:: Data section ::

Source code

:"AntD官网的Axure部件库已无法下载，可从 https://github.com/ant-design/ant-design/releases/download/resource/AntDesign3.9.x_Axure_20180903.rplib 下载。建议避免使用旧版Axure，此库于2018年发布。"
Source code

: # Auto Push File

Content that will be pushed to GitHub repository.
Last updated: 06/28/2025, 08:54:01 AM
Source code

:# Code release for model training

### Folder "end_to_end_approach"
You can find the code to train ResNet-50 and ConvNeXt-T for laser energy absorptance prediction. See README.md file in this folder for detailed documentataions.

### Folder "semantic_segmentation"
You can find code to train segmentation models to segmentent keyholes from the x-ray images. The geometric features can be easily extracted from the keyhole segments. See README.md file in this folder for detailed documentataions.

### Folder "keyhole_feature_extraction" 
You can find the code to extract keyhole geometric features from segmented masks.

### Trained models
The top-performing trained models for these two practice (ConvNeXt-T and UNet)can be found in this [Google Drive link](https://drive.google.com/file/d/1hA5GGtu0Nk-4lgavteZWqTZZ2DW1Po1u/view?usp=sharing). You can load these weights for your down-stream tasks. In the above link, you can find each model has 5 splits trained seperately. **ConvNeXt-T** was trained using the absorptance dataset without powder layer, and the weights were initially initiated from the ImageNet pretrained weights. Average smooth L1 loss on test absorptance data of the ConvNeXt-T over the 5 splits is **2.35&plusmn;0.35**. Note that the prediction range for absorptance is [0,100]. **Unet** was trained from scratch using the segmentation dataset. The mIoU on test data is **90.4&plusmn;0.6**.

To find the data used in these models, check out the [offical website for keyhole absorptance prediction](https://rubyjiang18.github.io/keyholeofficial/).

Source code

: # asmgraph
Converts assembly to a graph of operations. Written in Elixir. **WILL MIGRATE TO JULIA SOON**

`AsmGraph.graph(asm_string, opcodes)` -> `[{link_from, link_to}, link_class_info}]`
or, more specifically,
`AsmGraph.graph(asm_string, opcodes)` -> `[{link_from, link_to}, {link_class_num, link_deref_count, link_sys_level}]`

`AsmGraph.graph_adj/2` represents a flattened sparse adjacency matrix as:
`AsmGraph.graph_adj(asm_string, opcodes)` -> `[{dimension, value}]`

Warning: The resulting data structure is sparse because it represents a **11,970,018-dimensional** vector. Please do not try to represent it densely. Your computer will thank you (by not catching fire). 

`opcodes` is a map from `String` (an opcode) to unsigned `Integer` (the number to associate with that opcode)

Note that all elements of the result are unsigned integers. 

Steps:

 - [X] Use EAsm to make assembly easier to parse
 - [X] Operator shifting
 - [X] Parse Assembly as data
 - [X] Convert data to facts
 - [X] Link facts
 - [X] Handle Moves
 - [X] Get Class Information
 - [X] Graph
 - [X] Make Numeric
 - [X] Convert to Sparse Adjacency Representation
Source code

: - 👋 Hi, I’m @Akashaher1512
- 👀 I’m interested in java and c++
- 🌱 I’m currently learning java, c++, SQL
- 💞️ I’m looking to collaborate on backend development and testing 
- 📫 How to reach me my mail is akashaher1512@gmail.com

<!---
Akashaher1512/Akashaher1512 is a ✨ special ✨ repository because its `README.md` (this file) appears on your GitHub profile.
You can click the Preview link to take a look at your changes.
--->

:::

• **Goal of the exercise**:
Go through the data above from its first line and copy each line exactly, stopping once the line with "### Trained models" has been copied.

• **Answer for the task**:
Source code

:"AntD官网的Axure部件库已无法下载，可从 https://github.com/ant-design/ant-design/releases/download/resource/AntDesign3.9.x_Axure_20180903.rplib 下载。建议避免使用旧版Axure，此库于2018年发布。"
Source code

: # Auto Push File

Content that will be pushed to GitHub repository.
Last updated: 06/28/2025, 08:54:01 AM
Source code

:# Code release for model training

### Folder "end_to_end_approach"
You can find the code to train ResNet-50 and ConvNeXt-T for laser energy absorptance prediction. See README.md file in this folder for detailed documentataions.

### Folder "semantic_segmentation"
You can find code to train segmentation models to segmentent keyholes from the x-ray images. The geometric features can be easily extracted from the keyhole segments. See README.md file in this folder for detailed documentataions.

### Folder "keyhole_feature_extraction" 
You can find the code to extract keyhole geometric features from segmented masks.

### Trained models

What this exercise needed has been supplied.